(Saved data entries)
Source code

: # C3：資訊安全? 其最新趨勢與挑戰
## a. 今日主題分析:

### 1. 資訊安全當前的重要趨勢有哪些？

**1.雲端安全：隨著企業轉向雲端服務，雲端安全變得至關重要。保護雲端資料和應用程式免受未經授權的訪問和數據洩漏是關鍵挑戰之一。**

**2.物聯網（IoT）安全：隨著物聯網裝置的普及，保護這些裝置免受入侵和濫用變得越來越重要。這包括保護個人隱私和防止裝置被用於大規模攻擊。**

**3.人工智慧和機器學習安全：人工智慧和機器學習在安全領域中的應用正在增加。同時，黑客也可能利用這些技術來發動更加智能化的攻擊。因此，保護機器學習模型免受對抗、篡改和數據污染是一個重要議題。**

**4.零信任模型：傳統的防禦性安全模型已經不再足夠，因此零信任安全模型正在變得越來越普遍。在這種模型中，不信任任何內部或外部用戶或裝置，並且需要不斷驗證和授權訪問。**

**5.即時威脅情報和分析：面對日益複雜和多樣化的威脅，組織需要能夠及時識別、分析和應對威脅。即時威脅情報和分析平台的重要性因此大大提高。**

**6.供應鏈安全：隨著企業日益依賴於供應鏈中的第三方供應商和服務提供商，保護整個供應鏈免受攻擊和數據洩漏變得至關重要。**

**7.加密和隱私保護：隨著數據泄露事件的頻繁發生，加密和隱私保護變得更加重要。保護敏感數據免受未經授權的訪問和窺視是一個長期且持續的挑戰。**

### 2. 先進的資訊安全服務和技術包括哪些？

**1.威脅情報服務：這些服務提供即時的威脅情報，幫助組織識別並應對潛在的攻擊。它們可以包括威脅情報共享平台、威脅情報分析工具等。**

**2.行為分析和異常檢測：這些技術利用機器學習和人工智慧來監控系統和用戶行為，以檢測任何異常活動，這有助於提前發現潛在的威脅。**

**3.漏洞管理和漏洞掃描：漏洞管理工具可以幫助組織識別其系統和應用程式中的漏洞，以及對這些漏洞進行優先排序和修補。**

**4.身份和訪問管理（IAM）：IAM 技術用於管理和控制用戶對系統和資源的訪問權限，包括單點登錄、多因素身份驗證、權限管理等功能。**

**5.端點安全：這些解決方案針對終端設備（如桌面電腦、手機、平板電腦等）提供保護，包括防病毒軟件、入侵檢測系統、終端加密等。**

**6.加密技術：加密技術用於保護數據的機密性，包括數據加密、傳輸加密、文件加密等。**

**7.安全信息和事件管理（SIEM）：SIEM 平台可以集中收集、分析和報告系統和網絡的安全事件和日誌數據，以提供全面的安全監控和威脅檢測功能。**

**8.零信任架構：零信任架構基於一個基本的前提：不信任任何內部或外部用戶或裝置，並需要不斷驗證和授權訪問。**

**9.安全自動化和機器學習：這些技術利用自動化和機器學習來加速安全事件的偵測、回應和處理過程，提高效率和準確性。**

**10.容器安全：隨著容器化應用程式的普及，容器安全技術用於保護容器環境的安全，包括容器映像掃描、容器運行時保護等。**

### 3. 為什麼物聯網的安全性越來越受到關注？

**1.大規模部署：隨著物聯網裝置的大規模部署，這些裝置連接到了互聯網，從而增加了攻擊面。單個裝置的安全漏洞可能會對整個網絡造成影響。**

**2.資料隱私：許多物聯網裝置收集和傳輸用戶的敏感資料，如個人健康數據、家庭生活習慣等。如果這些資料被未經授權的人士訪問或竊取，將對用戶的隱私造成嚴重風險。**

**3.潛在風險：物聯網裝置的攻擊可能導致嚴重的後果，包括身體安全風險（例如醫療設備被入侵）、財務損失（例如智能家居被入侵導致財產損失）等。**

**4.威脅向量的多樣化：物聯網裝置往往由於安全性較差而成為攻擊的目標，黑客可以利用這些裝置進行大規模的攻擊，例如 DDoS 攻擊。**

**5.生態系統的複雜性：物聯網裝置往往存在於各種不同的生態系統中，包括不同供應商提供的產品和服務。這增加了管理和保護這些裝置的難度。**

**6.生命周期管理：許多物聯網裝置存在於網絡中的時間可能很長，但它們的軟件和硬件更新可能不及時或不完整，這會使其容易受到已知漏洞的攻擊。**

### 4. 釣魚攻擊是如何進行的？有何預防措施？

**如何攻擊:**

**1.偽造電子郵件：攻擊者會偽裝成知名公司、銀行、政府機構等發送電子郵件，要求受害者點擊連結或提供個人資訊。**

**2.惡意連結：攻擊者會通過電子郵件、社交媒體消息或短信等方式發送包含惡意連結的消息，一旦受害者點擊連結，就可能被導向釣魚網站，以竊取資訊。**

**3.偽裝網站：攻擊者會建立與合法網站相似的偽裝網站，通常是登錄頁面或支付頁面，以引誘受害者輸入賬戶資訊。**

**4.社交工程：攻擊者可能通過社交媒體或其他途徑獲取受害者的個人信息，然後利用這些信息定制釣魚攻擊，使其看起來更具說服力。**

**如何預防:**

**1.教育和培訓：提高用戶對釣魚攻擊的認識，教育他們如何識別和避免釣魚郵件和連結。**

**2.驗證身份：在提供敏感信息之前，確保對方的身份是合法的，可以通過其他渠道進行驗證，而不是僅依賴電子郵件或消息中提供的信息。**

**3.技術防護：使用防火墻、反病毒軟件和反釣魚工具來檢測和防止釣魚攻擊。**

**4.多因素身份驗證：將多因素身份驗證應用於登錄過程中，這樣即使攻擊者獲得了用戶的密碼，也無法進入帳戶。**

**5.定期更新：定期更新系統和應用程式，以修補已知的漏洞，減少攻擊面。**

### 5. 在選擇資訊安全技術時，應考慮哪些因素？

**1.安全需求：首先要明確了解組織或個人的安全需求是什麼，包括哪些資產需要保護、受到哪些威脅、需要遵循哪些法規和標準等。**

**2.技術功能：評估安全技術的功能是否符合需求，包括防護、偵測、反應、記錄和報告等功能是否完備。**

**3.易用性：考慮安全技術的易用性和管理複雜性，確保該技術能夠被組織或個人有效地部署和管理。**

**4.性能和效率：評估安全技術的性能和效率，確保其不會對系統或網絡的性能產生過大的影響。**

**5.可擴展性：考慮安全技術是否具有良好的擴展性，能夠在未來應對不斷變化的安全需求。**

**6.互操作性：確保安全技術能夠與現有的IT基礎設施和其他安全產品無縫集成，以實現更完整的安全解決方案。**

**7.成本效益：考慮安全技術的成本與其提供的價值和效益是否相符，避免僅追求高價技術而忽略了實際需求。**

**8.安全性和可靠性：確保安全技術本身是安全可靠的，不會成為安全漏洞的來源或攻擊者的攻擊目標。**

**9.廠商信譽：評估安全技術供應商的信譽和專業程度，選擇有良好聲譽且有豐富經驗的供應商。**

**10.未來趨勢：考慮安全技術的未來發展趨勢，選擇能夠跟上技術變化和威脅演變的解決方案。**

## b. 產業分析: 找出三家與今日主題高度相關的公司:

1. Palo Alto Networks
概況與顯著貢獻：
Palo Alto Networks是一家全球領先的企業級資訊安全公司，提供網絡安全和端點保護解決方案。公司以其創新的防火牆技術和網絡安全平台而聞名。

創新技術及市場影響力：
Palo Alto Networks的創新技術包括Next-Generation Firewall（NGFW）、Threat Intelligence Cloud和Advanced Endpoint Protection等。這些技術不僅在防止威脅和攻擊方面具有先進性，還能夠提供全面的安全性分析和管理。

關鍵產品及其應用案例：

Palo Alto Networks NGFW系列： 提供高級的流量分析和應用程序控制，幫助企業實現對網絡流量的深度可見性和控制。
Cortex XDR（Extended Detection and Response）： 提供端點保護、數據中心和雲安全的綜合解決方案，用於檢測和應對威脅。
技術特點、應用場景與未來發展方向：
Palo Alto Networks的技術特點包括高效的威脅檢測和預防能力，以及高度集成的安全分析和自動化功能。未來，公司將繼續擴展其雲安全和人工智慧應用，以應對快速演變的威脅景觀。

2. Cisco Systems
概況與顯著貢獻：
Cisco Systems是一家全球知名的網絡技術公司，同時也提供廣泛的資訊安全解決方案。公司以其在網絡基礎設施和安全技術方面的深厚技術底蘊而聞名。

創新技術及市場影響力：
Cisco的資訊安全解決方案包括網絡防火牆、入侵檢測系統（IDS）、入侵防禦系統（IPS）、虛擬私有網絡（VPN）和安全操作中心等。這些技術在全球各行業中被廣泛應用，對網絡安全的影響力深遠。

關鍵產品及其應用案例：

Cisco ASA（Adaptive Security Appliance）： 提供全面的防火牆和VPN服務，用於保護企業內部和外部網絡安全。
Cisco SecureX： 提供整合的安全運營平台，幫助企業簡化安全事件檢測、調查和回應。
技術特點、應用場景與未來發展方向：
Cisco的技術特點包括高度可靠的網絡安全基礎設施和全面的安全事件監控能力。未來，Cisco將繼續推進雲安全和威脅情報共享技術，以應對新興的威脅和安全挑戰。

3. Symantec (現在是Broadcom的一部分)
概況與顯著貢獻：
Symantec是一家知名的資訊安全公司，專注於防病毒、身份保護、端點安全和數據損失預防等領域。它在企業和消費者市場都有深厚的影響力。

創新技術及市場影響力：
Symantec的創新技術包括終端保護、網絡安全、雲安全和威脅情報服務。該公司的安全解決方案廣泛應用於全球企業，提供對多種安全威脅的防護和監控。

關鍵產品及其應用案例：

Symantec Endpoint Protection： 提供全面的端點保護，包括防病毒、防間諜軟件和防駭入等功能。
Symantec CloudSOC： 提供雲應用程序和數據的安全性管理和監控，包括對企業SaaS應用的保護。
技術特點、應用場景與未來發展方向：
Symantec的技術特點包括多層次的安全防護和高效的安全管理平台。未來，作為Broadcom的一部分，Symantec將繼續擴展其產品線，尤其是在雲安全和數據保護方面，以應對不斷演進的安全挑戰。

• Work required: Above are the records. Identify each line that contains the word "Alto".

• Reply to the task:
1. Palo Alto Networks
Palo Alto Networks是一家全球領先的企業級資訊安全公司，提供網絡安全和端點保護解決方案。公司以其創新的防火牆技術和網絡安全平台而聞名。
Palo Alto Networks的創新技術包括Next-Generation Firewall（NGFW）、Threat Intelligence Cloud和Advanced Endpoint Protection等。這些技術不僅在防止威脅和攻擊方面具有先進性，還能夠提供全面的安全性分析和管理。
Palo Alto Networks NGFW系列： 提供高級的流量分析和應用程序控制，幫助企業實現對網絡流量的深度可見性和控制。
Palo Alto Networks的技術特點包括高效的威脅檢測和預防能力，以及高度集成的安全分析和自動化功能。未來，公司將繼續擴展其雲安全和人工智慧應用，以應對快速演變的威脅景觀。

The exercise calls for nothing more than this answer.